Now that I am able to start reflecting on my interviews with a sense of amusement rather than failure, I thought it might be helpful – a public service, perhaps – to provide some feedback to interviewers, from an interviewee’s point of view. And I thought what better way to approach it, than to say, “Let’s not do that.”

1. Let’s not freak out the interviewee

I had an interview last year with an HR manager and a head of communications. The HR manager asked me a few random questions, then sat back, rested her chin between her thumb and forefinger, and gave me the hairy eyeball. She just stared at me. The head of comms grabbed the mic and asked me a few questions, but it was hugely off-putting to have another pair of eyes drilling into the side of my head. She was also the one who said, “Lovely to meet you.” Perhaps she wanted me for dinner.

2. Let’s not play games

A few months ago, I applied for a job and got short-listed. The recruiter called me to tell me I had been short-listed and invited for interview. I was thrilled (as I always was!) and, during the course of the conversation, I asked her how many people had been short-listed. She immediately said, “Ooh, I can’t tell you that!” O-o-k-a-a-a-y…

My interview was preceded by a test. I arrived at my designated time, was met by a frazzled HR person who failed to introduce herself but just dragged me upstairs to the test venue. She – seriously – kept the test paper face down as she looked at her watch and synchronised her time with the clock on the wall. She was almost hyperventilating and then told me she didn’t know whether she was Arthur or Martha. I said to her, “Have you had a busy day?” Her instant retort was, “I’m not going to answer that because you just want to know how many people have been interviewed.” How about, no? How about, that’s the question I would have asked anyone in a similar state of frazzled-ness?

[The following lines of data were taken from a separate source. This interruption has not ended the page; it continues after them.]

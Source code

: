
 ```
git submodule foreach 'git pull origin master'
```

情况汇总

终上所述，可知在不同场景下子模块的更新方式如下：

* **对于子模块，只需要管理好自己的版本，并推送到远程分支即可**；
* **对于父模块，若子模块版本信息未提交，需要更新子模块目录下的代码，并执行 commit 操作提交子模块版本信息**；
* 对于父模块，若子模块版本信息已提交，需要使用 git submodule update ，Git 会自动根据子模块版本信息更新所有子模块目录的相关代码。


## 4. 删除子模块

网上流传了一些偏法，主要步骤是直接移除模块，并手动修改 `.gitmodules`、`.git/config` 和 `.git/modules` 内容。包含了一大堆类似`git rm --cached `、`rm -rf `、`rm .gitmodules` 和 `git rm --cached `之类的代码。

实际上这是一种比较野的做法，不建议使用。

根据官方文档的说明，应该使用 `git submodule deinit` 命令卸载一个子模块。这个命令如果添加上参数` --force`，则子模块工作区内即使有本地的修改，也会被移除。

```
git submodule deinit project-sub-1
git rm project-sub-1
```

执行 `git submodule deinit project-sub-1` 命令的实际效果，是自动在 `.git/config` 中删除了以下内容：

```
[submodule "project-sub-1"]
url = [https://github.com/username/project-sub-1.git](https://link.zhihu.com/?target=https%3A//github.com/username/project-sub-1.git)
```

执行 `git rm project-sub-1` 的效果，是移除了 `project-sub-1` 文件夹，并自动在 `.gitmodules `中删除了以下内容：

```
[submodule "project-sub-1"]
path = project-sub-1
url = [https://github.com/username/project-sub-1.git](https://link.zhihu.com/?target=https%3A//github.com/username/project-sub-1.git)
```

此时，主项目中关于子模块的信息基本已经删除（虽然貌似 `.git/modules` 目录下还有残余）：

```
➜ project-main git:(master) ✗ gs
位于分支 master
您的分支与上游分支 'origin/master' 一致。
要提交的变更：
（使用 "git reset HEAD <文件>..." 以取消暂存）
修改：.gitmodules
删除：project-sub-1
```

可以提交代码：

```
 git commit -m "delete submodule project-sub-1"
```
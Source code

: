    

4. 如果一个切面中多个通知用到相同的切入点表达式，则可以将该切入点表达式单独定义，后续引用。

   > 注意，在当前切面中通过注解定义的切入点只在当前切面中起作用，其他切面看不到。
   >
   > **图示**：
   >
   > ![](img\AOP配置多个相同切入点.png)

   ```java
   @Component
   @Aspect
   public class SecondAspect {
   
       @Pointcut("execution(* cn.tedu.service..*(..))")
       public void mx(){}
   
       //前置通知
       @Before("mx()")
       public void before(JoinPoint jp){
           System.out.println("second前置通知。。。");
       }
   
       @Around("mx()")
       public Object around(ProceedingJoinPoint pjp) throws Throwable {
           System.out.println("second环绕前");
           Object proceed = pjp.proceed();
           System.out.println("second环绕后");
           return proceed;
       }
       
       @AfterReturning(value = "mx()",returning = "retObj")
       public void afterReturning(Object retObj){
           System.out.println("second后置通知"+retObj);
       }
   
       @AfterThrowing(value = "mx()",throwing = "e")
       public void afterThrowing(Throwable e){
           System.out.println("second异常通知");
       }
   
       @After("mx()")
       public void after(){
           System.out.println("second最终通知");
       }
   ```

She then waited for the exact second at which to turn the test paper over, and my 30 minutes began. Good afternoon, Miss.

3. Let’s not interview in a warehouse-sized boardroom

When my above 30 minutes were up, I was met by one of my prospective interviewers. He escorted me to the interview room, which was the biggest boardroom I have ever seen. The three interviewers were scattered around the table and I could have done with a megaphone to answer their questions audibly. Shouting through cupped hands seemed to do the trick, but I didn’t get the job.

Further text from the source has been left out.